In the material below, the lines from the one containing "に対して、スピンの向きに依存しないスカラー$c$が存在し、" through the one containing "と仮定する。これは十分条件で" are to be given again exactly, ends included, and no others.

<<<<

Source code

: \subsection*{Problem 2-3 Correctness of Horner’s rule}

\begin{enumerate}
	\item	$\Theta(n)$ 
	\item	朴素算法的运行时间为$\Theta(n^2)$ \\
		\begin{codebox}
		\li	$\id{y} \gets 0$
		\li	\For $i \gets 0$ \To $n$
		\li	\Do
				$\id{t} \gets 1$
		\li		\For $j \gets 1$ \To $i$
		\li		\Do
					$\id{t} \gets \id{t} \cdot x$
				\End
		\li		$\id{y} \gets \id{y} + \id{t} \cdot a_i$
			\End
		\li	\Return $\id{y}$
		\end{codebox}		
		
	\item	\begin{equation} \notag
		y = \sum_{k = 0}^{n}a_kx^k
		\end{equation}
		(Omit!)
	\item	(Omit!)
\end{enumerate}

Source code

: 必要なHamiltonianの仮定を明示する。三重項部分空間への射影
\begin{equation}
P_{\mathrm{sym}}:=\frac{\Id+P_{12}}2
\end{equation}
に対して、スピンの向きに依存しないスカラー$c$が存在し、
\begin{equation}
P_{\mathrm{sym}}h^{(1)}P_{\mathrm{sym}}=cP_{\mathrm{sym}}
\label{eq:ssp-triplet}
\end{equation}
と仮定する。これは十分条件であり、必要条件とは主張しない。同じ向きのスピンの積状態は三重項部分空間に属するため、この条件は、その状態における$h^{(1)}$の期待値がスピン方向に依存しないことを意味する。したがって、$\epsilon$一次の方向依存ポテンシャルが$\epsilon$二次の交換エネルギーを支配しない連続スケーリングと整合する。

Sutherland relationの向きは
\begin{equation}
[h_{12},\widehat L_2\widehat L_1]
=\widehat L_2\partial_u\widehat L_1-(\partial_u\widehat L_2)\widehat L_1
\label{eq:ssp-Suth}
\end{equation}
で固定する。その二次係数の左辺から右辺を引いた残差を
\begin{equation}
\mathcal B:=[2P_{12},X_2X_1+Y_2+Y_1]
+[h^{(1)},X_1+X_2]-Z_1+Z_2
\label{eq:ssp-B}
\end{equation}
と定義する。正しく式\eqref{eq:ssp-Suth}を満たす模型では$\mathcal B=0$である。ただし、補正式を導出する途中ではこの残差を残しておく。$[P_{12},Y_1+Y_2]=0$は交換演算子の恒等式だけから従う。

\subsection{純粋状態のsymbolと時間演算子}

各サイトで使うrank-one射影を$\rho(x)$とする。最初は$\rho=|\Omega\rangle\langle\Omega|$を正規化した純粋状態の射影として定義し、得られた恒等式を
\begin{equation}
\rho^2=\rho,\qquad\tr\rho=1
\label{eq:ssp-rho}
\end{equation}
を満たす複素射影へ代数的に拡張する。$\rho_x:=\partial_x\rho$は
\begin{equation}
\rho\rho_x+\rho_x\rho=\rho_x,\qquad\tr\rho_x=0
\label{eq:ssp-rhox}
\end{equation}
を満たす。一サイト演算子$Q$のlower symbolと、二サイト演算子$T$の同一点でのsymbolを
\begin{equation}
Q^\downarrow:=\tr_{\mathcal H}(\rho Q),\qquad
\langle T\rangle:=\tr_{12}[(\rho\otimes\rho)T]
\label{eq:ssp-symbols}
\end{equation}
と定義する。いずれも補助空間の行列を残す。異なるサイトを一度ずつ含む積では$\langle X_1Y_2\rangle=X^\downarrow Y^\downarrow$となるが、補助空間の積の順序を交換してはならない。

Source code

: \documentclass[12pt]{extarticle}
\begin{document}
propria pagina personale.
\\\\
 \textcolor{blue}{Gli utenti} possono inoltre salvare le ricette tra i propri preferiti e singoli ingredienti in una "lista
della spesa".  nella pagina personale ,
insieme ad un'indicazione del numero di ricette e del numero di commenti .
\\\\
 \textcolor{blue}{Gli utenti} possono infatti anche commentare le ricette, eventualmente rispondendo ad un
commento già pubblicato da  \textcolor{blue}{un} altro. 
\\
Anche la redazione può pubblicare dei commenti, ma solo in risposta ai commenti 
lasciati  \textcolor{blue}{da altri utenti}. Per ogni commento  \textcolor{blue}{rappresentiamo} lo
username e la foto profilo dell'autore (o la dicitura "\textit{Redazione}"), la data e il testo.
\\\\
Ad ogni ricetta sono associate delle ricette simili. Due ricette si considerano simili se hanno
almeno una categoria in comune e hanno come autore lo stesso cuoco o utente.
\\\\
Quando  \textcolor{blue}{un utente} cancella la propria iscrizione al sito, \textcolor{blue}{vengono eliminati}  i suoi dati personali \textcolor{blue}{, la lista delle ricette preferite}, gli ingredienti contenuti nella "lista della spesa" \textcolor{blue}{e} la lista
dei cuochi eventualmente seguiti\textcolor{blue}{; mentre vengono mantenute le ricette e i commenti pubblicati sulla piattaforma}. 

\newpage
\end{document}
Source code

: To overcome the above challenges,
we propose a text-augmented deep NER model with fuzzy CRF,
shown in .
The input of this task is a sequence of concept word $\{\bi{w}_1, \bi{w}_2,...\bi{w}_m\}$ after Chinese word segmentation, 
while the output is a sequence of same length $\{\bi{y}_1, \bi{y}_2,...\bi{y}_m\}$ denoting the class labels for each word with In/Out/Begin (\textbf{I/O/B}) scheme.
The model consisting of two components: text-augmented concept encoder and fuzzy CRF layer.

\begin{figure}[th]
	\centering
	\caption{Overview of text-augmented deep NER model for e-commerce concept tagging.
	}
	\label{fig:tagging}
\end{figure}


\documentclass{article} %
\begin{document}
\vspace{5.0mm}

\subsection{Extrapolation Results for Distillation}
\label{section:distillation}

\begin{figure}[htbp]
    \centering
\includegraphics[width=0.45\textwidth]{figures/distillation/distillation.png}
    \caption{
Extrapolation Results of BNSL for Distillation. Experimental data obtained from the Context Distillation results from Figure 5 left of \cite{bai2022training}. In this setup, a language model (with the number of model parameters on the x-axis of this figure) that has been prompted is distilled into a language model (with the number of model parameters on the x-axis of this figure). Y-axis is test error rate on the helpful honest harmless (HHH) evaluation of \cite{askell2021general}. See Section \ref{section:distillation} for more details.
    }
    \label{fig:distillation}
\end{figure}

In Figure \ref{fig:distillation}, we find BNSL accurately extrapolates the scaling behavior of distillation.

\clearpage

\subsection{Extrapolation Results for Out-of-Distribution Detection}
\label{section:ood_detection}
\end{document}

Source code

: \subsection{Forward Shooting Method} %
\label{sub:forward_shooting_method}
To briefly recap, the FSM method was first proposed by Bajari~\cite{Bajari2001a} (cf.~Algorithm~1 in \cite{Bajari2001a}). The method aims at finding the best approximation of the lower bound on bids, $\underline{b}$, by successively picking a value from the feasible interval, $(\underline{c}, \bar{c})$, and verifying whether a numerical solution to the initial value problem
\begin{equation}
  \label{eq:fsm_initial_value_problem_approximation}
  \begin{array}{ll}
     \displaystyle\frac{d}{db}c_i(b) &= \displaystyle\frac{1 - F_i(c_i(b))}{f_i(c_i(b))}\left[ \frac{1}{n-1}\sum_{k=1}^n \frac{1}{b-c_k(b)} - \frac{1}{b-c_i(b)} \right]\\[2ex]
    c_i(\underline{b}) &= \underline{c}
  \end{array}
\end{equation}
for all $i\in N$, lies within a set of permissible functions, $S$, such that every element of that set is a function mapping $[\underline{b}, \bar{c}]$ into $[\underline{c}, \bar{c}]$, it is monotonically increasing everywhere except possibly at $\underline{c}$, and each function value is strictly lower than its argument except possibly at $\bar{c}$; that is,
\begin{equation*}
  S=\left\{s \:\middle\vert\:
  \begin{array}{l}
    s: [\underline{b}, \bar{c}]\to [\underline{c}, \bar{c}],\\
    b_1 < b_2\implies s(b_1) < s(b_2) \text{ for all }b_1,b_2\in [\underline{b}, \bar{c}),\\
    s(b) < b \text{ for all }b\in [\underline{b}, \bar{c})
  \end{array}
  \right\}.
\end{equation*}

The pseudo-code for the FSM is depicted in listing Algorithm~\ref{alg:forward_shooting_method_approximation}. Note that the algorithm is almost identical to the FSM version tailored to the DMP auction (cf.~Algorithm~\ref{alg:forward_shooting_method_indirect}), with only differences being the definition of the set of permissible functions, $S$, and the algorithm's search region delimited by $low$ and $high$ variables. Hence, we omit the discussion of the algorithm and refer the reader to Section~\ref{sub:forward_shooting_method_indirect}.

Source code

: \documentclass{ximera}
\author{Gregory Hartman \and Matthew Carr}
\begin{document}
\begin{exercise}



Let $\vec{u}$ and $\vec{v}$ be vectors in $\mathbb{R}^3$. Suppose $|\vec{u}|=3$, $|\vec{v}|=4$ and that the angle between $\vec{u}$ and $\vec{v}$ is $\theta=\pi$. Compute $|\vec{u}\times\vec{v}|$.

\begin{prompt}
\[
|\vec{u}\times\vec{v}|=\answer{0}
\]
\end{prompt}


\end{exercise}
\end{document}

>>>>

RESPONSE:
に対して、スピンの向きに依存しないスカラー$c$が存在し、
\begin{equation}
P_{\mathrm{sym}}h^{(1)}P_{\mathrm{sym}}=cP_{\mathrm{sym}}
\label{eq:ssp-triplet}
\end{equation}
と仮定する。これは十分条件であり、必要条件とは主張しない。同じ向きのスピンの積状態は三重項部分空間に属するため、この条件は、その状態における$h^{(1)}$の期待値がスピン方向に依存しないことを意味する。したがって、$\epsilon$一次の方向依存ポテンシャルが$\epsilon$二次の交換エネルギーを支配しない連続スケーリングと整合する。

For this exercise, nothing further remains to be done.